Anger swept through me as I yanked them out one by one.

Emmeline stood right behind me, watching everything I was doing.

When I came to the last box, I almost breathed a sigh of relief. The bags appeared exactly as I’d left them.

Only the second I pulled them free, another even deeper, more guttural growl left my chest. The weapons, the magazines, my passport, and the cash were missing.

I started to laugh. “To answer your question,dolceAmbrosia, because whoever they are, they want to make it next to impossible for us to leave the country.”

CHAPTER 19

Donatello

Danger.

I’d been involved in aspects of danger since I was a teenager. What I hadn’t told Emmeline was that I hadn’t been an innocent kid in the deaths of my parents. At least not entirely. My father had likely been protecting me, fighting for my safety and for me to come to my senses. After their murders, I’d had to take my brother into hiding, keeping us safe from the very criminals I’d pledged my allegiance to.
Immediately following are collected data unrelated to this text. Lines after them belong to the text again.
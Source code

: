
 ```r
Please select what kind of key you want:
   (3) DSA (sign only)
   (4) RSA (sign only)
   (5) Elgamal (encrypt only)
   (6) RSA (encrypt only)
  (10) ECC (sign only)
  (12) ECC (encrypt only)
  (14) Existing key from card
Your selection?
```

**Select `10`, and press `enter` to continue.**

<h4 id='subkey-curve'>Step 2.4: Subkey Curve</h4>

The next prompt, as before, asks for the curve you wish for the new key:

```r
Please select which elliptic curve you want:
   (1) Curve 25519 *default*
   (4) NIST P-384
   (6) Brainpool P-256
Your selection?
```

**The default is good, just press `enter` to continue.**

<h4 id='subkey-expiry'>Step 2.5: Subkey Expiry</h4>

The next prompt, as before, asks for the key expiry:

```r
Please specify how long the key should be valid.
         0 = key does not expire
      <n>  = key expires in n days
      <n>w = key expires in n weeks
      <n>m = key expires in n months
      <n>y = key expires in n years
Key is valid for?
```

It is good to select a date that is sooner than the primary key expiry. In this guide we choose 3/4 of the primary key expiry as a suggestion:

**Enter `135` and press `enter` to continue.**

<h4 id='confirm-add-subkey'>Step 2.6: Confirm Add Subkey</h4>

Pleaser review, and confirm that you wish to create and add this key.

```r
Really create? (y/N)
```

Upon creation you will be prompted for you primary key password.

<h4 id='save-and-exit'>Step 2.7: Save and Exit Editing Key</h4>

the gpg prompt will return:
How ironic that I’d forsaken my family by engaging in acts of criminal activity all to prove my allegiance to a monstrous organization. I’d been forced to leave Italy or face either imprisonment or death, only to engage in the same basic activities that had torn my family apart.

What did they call it? A found family?

That’s what I’d had from the day Baptiste Prince had caught me stealing from him. He’d had the easy choice of having oneof his soldiers to take me someone private, driving a bullet into my brain, and dumping my body in the Gulf of Mexico. No one would have been the wiser.

Except my younger brother.

Instead, he’d taken pity on me, at least by allowing me to remain alive.

The rest of the story had been true, other than leaving out the horrific deeds I’d been trained for and held responsible for handling over the years. Nothing too heinous at first, remaining one of Baptiste’s bodyguards when he went anywhere.